-- PROBLEM TO WORK ON --
Would you please set down the lines of the data from the one containing "- Hash Tables" to the final line, exactly and only those?

-- SUPPLIED DATA --
* * * * *
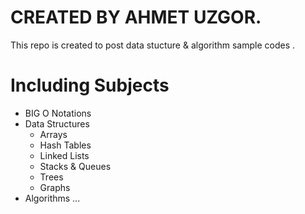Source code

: # CREATED BY AHMET UZGOR.

This repo is created to post data stucture & algorithm sample codes . 

# Including Subjects 

- BIG O Notations
- Data Structures
    - Arrays
    - Hash Tables
    - Linked Lists
    - Stacks & Queues
    - Trees
    - Graphs
- Algorithms ...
* * * * *
-- ANSWER FOR THE TASK --
    - Hash Tables
    - Linked Lists
    - Stacks & Queues
    - Trees
    - Graphs
- Algorithms ...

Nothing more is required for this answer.